--- Information ---
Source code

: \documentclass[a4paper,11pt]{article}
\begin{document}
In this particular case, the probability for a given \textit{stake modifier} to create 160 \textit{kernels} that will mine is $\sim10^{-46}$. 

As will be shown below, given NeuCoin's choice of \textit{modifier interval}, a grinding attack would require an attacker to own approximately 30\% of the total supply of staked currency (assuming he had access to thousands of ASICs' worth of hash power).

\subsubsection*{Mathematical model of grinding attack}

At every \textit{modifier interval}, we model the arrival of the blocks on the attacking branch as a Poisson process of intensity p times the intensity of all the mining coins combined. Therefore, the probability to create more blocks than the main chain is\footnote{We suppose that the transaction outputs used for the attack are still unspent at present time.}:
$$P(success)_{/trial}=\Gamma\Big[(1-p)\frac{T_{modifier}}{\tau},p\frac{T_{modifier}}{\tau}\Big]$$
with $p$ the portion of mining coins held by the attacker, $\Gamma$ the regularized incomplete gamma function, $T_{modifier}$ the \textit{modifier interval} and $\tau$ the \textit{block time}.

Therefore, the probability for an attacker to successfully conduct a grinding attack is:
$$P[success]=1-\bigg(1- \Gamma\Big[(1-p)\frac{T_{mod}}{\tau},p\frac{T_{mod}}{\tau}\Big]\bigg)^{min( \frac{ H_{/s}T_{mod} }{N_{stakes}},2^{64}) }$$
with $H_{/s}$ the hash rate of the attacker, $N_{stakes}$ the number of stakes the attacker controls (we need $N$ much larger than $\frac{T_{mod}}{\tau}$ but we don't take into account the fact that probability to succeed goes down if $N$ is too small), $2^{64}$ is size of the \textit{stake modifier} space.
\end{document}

--- What this task involves ---
Reproduce exactly the lines from the one with "the hash rate" through the last line of the entries, keeping both of those lines and nothing else.

--- Answer section ---
with $H_{/s}$ the hash rate of the attacker, $N_{stakes}$ the number of stakes the attacker controls (we need $N$ much larger than $\frac{T_{mod}}{\tau}$ but we don't take into account the fact that probability to succeed goes down if $N$ is too small), $2^{64}$ is size of the \textit{stake modifier} space.
\end{document}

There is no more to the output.